The state convened stakeholders to develop a common vision and framework for health system transformation. At the outset, providers and payers agreed on three foundational propositions:

  1. the trajectory of healthcare costs was unsustainable;
  2. there were inefficiencies in the system that, once corrected, could result in shared savings; and
  3. the traditional fee-for-service model perpetuated misaligned incentives and had to be replaced with a value-based system.
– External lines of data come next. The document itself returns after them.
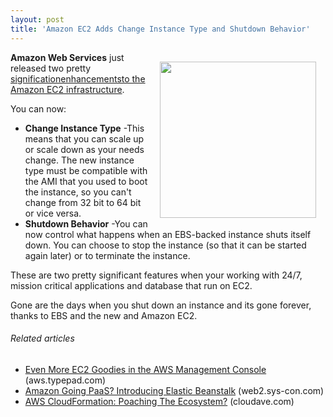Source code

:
 ```yaml
---
layout: post
title: 'Amazon EC2 Adds Change Instance Type and Shutdown Behavior'
---
```

<img style="padding: 15px;" src="http://kinlane-productions.s3.amazonaws.com/AWS_LOGO_CMYK.jpg" alt="" width="250" align="right" /><strong>Amazon Web Services</strong> just released two pretty <a title="Amazon EC2 Enhancements" href="http://aws.typepad.com/aws/2011/03/even-more-ec2-goodies-in-the-aws-management-console.html">significationenhancementsto the Amazon EC2 infrastructure</a>.<p></p>
You can now:
<ul class="mainlist">
	<li><strong>Change Instance Type</strong> -This means that you can scale up or scale down as your needs change. The new instance type must be compatible with the AMI that you used to boot the instance, so you can't change from 32 bit to 64 bit or vice versa.</li>
	<li><strong>Shutdown Behavior</strong> -You can now control what happens when an EBS-backed instance shuts itself down. You can choose to stop the instance (so that it can be started again later) or to terminate the instance.</li>
</ul>
These are two pretty significant features when your working with 24/7, mission critical applications and database that run on EC2.<p></p>
Gone are the days when you shut down an instance and its gone forever, thanks to EBS and the new and Amazon EC2.
<h6 class="zemanta-related-title" style="font-size: 1em;">Related articles</h6>
<ul class="zemanta-article-ul">
	<li class="zemanta-article-ul-li"><a href="http://aws.typepad.com/aws/2011/03/even-more-ec2-goodies-in-the-aws-management-console.html">Even More EC2 Goodies in the AWS Management Console</a> (aws.typepad.com)</li>
	<li class="zemanta-article-ul-li"><a href="http://web2.sys-con.com/node/1687874">Amazon Going PaaS? Introducing Elastic Beanstalk</a> (web2.sys-con.com)</li>
	<li class="zemanta-article-ul-li"><a href="http://www.cloudave.com/10183/aws-cloudformation-poaching-the-ecosystem/">AWS CloudFormation: Poaching The Ecosystem?</a> (cloudave.com)</li>
</ul>

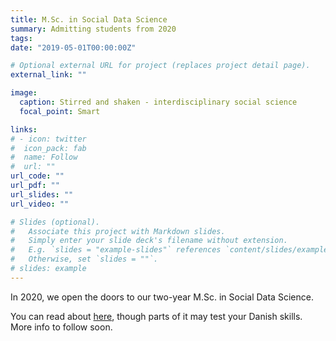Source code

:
 ```yaml
---
title: M.Sc. in Social Data Science
summary: Admitting students from 2020
tags:
date: "2019-05-01T00:00:00Z"

# Optional external URL for project (replaces project detail page).
external_link: ""

image:
  caption: Stirred and shaken - interdisciplinary social science
  focal_point: Smart

links:
# - icon: twitter
#  icon_pack: fab
#  name: Follow
#  url: ""
url_code: ""
url_pdf: ""
url_slides: ""
url_video: ""

# Slides (optional).
#   Associate this project with Markdown slides.
#   Simply enter your slide deck's filename without extension.
#   E.g. `slides = "example-slides"` references `content/slides/example-slides.md`.
#   Otherwise, set `slides = ""`.
# slides: example
---
```


In 2020, we open the doors to our two-year M.Sc. in Social Data Science.

You can read about [here](https://socialsciences.ku.dk/social-data-science/education/), though parts of it may test your Danish skills. More info to follow soon.
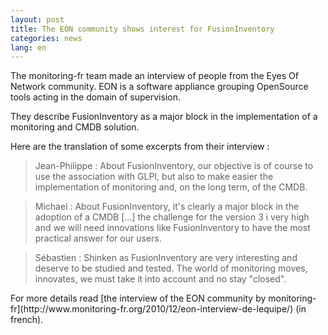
 ```yaml
---
layout: post
title: The EON community shows interest for FusionInventory
categories: news
lang: en
---
```


The monitoring-fr team made an interview of people from the Eyes Of Network community. EON is a software appliance grouping OpenSource tools acting in the domain of supervision.

They describe FusionInventory as a major block in the implementation of a monitoring and CMDB solution.

Here are the translation of some excerpts from their interview :
<blockquote>Jean-Philippe : About FusionInventory, our objective is of course to use the association with GLPI, but also to make easier the implementation of monitoring and, on the long term, of the CMDB.</blockquote>
<blockquote>Michael : About FusionInventory, it's clearly a major block in the adoption of a CMDB [...] the challenge for the version 3 i very high and we will need innovations like FusionInventory to have the most practical answer for our users.</blockquote>
<blockquote>Sébastien : Shinken as FusionInventory are very interesting and deserve to be studied and tested. The world of  monitoring moves, innovates, we must take it into account and no stay "closed".</blockquote>
For more details read [the interview of the EON community by monitoring-fr](http://www.monitoring-fr.org/2010/12/eon-interview-de-lequipe/) (in french).

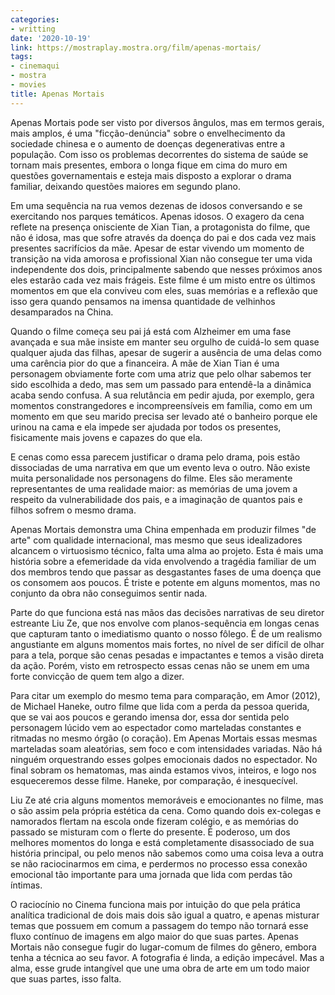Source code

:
 ```yaml
---
categories:
- writting
date: '2020-10-19'
link: https://mostraplay.mostra.org/film/apenas-mortais/
tags:
- cinemaqui
- mostra
- movies
title: Apenas Mortais
---
```


Apenas Mortais pode ser visto por diversos ângulos, mas em termos gerais, mais amplos, é uma "ficção-denúncia" sobre o envelhecimento da sociedade chinesa e o aumento de doenças degenerativas entre a população. Com isso os problemas decorrentes do sistema de saúde se tornam mais presentes, embora o longa fique em cima do muro em questões governamentais e esteja mais disposto a explorar o drama familiar, deixando questões maiores em segundo plano.

Em uma sequência na rua vemos dezenas de idosos conversando e se exercitando nos parques temáticos. Apenas idosos. O exagero da cena reflete na presença onisciente de Xian Tian, a protagonista do filme, que não é idosa, mas que sofre através da doença do pai e dos cada vez mais presentes sacrifícios da mãe. Apesar de estar vivendo um momento de transição na vida amorosa e profissional Xian não consegue ter uma vida independente dos dois, principalmente sabendo que nesses próximos anos eles estarão cada vez mais frágeis. Este filme é um misto entre os últimos momentos em que ela conviveu com eles, suas memórias e a reflexão que isso gera quando pensamos na imensa quantidade de velhinhos desamparados na China.

Quando o filme começa seu pai já está com Alzheimer em uma fase avançada e sua mãe insiste em manter seu orgulho de cuidá-lo sem quase qualquer ajuda das filhas, apesar de sugerir a ausência de uma delas como uma carência pior do que a financeira. A mãe de Xian Tian é uma personagem obviamente forte com uma atriz que pelo olhar sabemos ter sido escolhida a dedo, mas sem um passado para entendê-la a dinâmica acaba sendo confusa. A sua relutância em pedir ajuda, por exemplo, gera momentos constrangedores e incompreensíveis em família, como em um momento em que seu marido precisa ser levado até o banheiro porque ele urinou na cama e ela impede ser ajudada por todos os presentes, fisicamente mais jovens e capazes do que ela.

E cenas como essa parecem justificar o drama pelo drama, pois estão dissociadas de uma narrativa em que um evento leva o outro. Não existe muita personalidade nos personagens do filme. Eles são meramente representantes de uma realidade maior: as memórias de uma jovem a respeito da vulnerabilidade dos pais, e a imaginação de quantos pais e filhos sofrem o mesmo drama.

Apenas Mortais demonstra uma China empenhada em produzir filmes "de arte" com qualidade internacional, mas mesmo que seus idealizadores alcancem o virtuosismo técnico, falta uma alma ao projeto. Esta é mais uma história sobre a efemeridade da vida envolvendo a tragédia familiar de um dos membros tendo que passar as desgastantes fases de uma doença que os consomem aos poucos. É triste e potente em alguns momentos, mas no conjunto da obra não conseguimos sentir nada.

Parte do que funciona está nas mãos das decisões narrativas de seu diretor estreante Liu Ze, que nos envolve com planos-sequência em longas cenas que capturam tanto o imediatismo quanto o nosso fôlego. É de um realismo angustiante em alguns momentos mais fortes, no nível de ser difícil de olhar para a tela, porque são cenas pesadas e impactantes e temos a visão direta da ação. Porém, visto em retrospecto essas cenas não se unem em uma forte convicção de quem tem algo a dizer.

Para citar um exemplo do mesmo tema para comparação, em Amor (2012), de Michael Haneke, outro filme que lida com a perda da pessoa querida, que se vai aos poucos e gerando imensa dor, essa dor sentida pelo personagem lúcido vem ao espectador como marteladas constantes e ritmadas no mesmo órgão (o coração). Em Apenas Mortais essas mesmas marteladas soam aleatórias, sem foco e com intensidades variadas. Não há ninguém orquestrando esses golpes emocionais dados no espectador. No final sobram os hematomas, mas ainda estamos vivos, inteiros, e logo nos esqueceremos desse filme. Haneke, por comparação, é inesquecível.

Liu Ze até cria alguns momentos memoráveis e emocionantes no filme, mas o são assim pela própria estética da cena. Como quando dois ex-colegas e namorados flertam na escola onde fizeram colégio, e as memórias do passado se misturam com o flerte do presente. É poderoso, um dos melhores momentos do longa e está completamente disassociado de sua história principal, ou pelo menos não sabemos como uma coisa leva a outra se não raciocinarmos em cima, e perdermos no processo essa conexão emocional tão importante para uma jornada que lida com perdas tão íntimas.

O raciocínio no Cinema funciona mais por intuição do que pela prática analítica tradicional de dois mais dois são igual a quatro, e apenas misturar temas que possuem em comum a passagem do tempo não tornará esse fluxo contínuo de imagens em algo maior do que suas partes. Apenas Mortais não consegue fugir do lugar-comum de filmes do gênero, embora tenha a técnica ao seu favor. A fotografia é linda, a edição impecável. Mas a alma, esse grude intangível que une uma obra de arte em um todo maior que suas partes, isso falta.

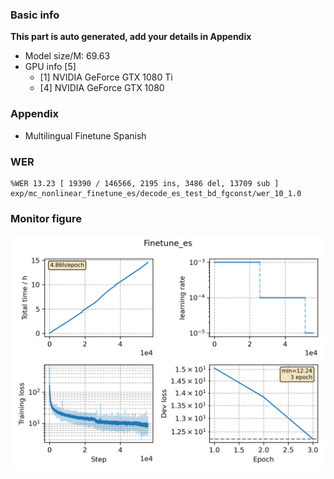 ### Basic info

**This part is auto generated, add your details in Appendix**

* Model size/M: 69.63
* GPU info \[5\]
  * \[1\] NVIDIA GeForce GTX 1080 Ti
  * \[4\] NVIDIA GeForce GTX 1080

### Appendix

* Multilingual Finetune Spanish

### WER
```
%WER 13.23 [ 19390 / 146566, 2195 ins, 3486 del, 13709 sub ] exp/mc_nonlinear_finetune_es/decode_es_test_bd_fgconst/wer_10_1.0
```

### Monitor figure
![monitor](./monitor.png)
Emerging from the deliberative process were the three components of the AHCPII: (1) patient-centered medical homes (PCMHs), (2) Health Homes for chronically ill and other individuals with complex healthcare needs, and (3) payment and delivery models based on episodes of care. AHCPII incentivizes providers through greater accountability for costs and quality and concomitant opportunities to participate in generated savings that align interests across healthcare providers, purchasers, and both public and private payers.

AHCPII Moving Forward

Within the next three years, Arkansas expects episode-based payments to account for 50 percent to 70 percent of the state’s total healthcare spending for acute care and complex chronic conditions.5 By 2017, Arkansas expects PCMHs to serve the majority of Arkansans.6 AHCPII expansion will also be significantly boosted by Arkansas’s decision to expand Medicaid through Qualified Health Plans (QHPs) in the Marketplace, referred to as the “Private Option.” The Arkansas Insurance Department requires QHP issuers to participate in the Private Option, and beginning in 2015, in AHCPII’s PCMH program.7These requirements will vastly increase the reach of the PCMH program; as of July 2014, over 170,000 individuals enrolled in QHPs through the Private Option, and another 40,000 enrolled through the Marketplace.8  

AHCPII Has Lessons for Other States

While Arkansas’s success is grounded in reforms that address its particular healthcare landscape, there are insights that can inform other states’ health system delivery and payment reforms. These include:

  • Leadership. There is no substitute for high-level leadership from the state’s governor and his/her key advisors who can command the respect and attention of key stakeholders.
  • Inclusive and Ongoing Stakeholder Participation. Comprehensive transformation of a state’s healthcare system requires that providers, payers and other key stakeholders are meaningfully engaged from inception through implementation.
  • Common Principles. Stakeholder consensus on key principles is critical, providing a common lens for assessing progress and resolving problems.
  • Ambitious but Realistic Reforms. While important for health reform to be bold to garner and maintain attention, it must take into consideration the healthcare systems’ capabilities and be paced pragmatically.
  • Use of State Levers to Drive Multipayer Involvement. States must strategically deploy their purchasing and regulatory authorities across agencies (e.g., Medicaid, insurance, public health, and state employees), reinforced when needed by the state leadership’s bully pulpit.9
  • Payment Reform Coupled with Expanded Coverage Meaningful system reform will be far more difficult, if not impossible, to achieve for states in which a significant number of residents remain uninsured.
  • Funding. Funding generates interest in and enables reform. Going forward, other states can fund payment and delivery system reforms as a result of the availability of $730 million for the next round of State Innovation Model grants and Delivery System Reform Incentive Payment program waivers, with the technical support of the Medicaid Innovation Accelerator Program (IAP).10

Conclusion

Whether driven by the triple aim of improved patient care, improved health of populations, and reduced costs; budget pressures; Medicaid expansion; or a combination of all three, states are advancing their health systems’ evolution toward value-based care. States can draw valuable lessons from the AHCPII experience. With fully committed and experienced state leaders and the increased availability of federal funding for multistakeholder strategies, states can work out the details of reform though a process of engaged, collaborative planning and implementation.